Ao deixar a Casa Branca, em 20 de janeiro deste ano, e o status de primeira-dama, Melania Trump vestiu preto da cabeça aos pés. Casaqueto Chanel, vestido Dolce & Gabbana, sapatos Christian Loubotin, óculos escuros Bottega Veneta e bolsa Birkin da Hermès, que custa aproximadamente US$ 50 mil. Foi uma espécie de toque final dos seus quatro anos de aparições tão identificadas com o luxo e a moda, já que ela pouco falava em público, e pouco se sabe sobre sua persona real.
“Eu realmente não me importo, e você?”
Melania Trump trabalhou como modelo e deveria saber que imagem, comportamento e roupa passam mensagens. Ela ignorou isso quase o tempo todo, embora seu sonho de ‘ter o estilo Jackie’, como disse em 1999, possa ter influenciado no look azul que usou na cerimônia de posse. Ao contrário de suas antecessoras, ela pouco valorizou estilistas norte-americanos que não representassem o mainstream e o luxo da moda. A venezuelana Carolina Herrera faz parte de aclamados veteranos, mas tampouco as roupas que ela usou da estilista passaram uma mensagem de celebração e reconhecimento ao talento dos imigrantes da moda.
Qual o legado e a mensagem de Melania Trump com seu guarda-roupa?
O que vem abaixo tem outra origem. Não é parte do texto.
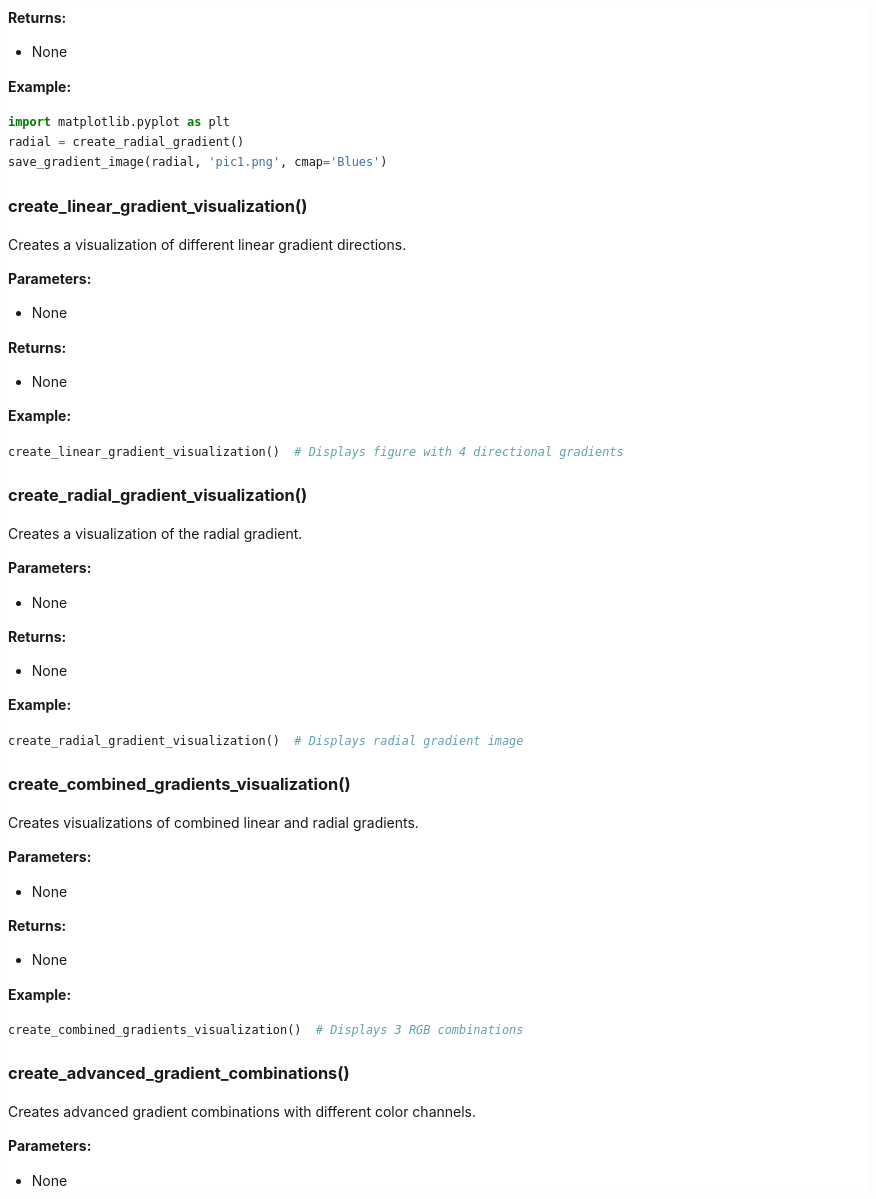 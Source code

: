 **Returns:**
- None

**Example:**
```python
import matplotlib.pyplot as plt
radial = create_radial_gradient()
save_gradient_image(radial, 'pic1.png', cmap='Blues')
```

### create_linear_gradient_visualization()
Creates a visualization of different linear gradient directions.

**Parameters:**
- None

**Returns:**
- None

**Example:**
```python
create_linear_gradient_visualization()  # Displays figure with 4 directional gradients
```

### create_radial_gradient_visualization()
Creates a visualization of the radial gradient.

**Parameters:**
- None

**Returns:**
- None

**Example:**
```python
create_radial_gradient_visualization()  # Displays radial gradient image
```

### create_combined_gradients_visualization()
Creates visualizations of combined linear and radial gradients.

**Parameters:**
- None

**Returns:**
- None

**Example:**
```python
create_combined_gradients_visualization()  # Displays 3 RGB combinations
```

### create_advanced_gradient_combinations()
Creates advanced gradient combinations with different color channels.

**Parameters:**
- None
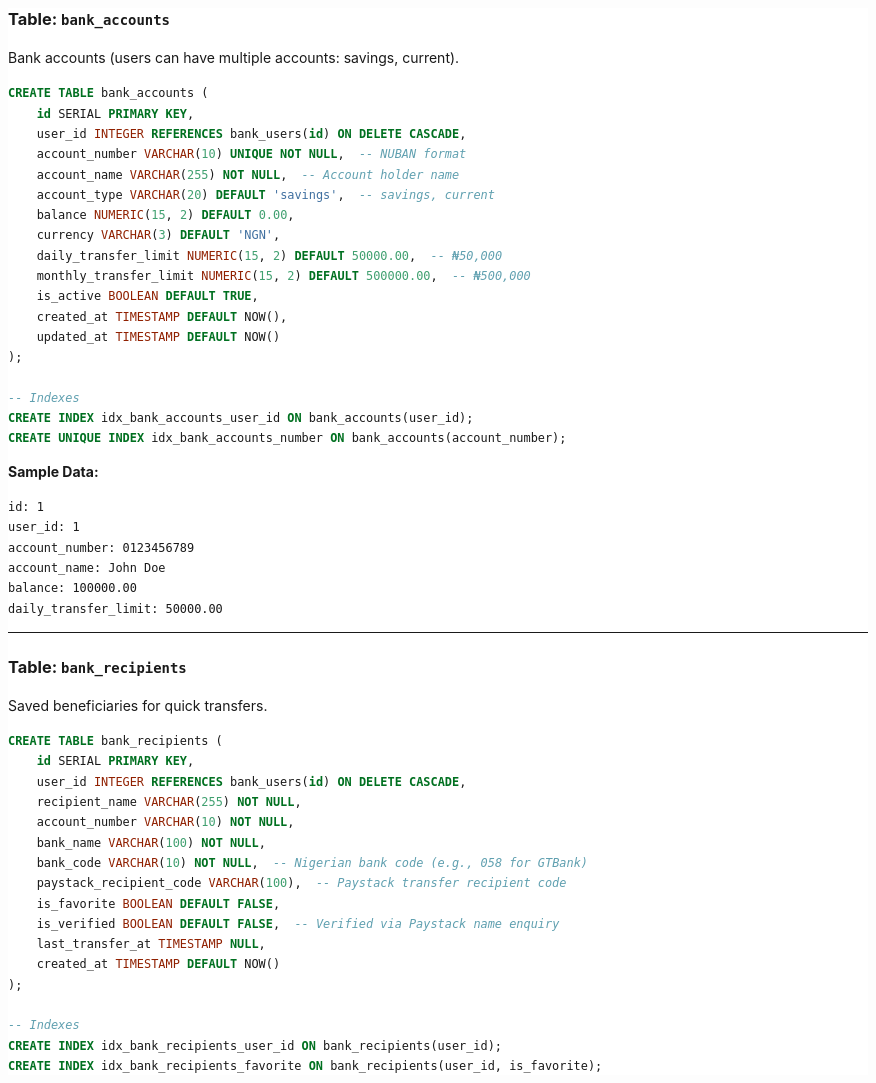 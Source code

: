 
### Table: `bank_accounts`
Bank accounts (users can have multiple accounts: savings, current).

```sql
CREATE TABLE bank_accounts (
    id SERIAL PRIMARY KEY,
    user_id INTEGER REFERENCES bank_users(id) ON DELETE CASCADE,
    account_number VARCHAR(10) UNIQUE NOT NULL,  -- NUBAN format
    account_name VARCHAR(255) NOT NULL,  -- Account holder name
    account_type VARCHAR(20) DEFAULT 'savings',  -- savings, current
    balance NUMERIC(15, 2) DEFAULT 0.00,
    currency VARCHAR(3) DEFAULT 'NGN',
    daily_transfer_limit NUMERIC(15, 2) DEFAULT 50000.00,  -- ₦50,000
    monthly_transfer_limit NUMERIC(15, 2) DEFAULT 500000.00,  -- ₦500,000
    is_active BOOLEAN DEFAULT TRUE,
    created_at TIMESTAMP DEFAULT NOW(),
    updated_at TIMESTAMP DEFAULT NOW()
);

-- Indexes
CREATE INDEX idx_bank_accounts_user_id ON bank_accounts(user_id);
CREATE UNIQUE INDEX idx_bank_accounts_number ON bank_accounts(account_number);
```

**Sample Data:**
```
id: 1
user_id: 1
account_number: 0123456789
account_name: John Doe
balance: 100000.00
daily_transfer_limit: 50000.00
```

---

### Table: `bank_recipients`
Saved beneficiaries for quick transfers.

```sql
CREATE TABLE bank_recipients (
    id SERIAL PRIMARY KEY,
    user_id INTEGER REFERENCES bank_users(id) ON DELETE CASCADE,
    recipient_name VARCHAR(255) NOT NULL,
    account_number VARCHAR(10) NOT NULL,
    bank_name VARCHAR(100) NOT NULL,
    bank_code VARCHAR(10) NOT NULL,  -- Nigerian bank code (e.g., 058 for GTBank)
    paystack_recipient_code VARCHAR(100),  -- Paystack transfer recipient code
    is_favorite BOOLEAN DEFAULT FALSE,
    is_verified BOOLEAN DEFAULT FALSE,  -- Verified via Paystack name enquiry
    last_transfer_at TIMESTAMP NULL,
    created_at TIMESTAMP DEFAULT NOW()
);

-- Indexes
CREATE INDEX idx_bank_recipients_user_id ON bank_recipients(user_id);
CREATE INDEX idx_bank_recipients_favorite ON bank_recipients(user_id, is_favorite);
```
Fico com “I really don’t care, do u?”, inscrição da jaqueta usada por ela em 2018, ao embarcar para uma visita a abrigos no Texas, onde eram mantidas crianças imigrantes separadas dos pais, situação que chocou o mundo. A grande ironia é que a peça, da marca Zara, custava 39 dólares, o que parece ser uma raridade em seu closet.
PARA PONTUAR
- Rica e bonita, com um rosto idealizado pelos padrões ocidentais, Melania Trump deixa a Casa Branca longe do coração das americanas. O que ela comunicou ao mundo com suas roupas, jeito e estilo?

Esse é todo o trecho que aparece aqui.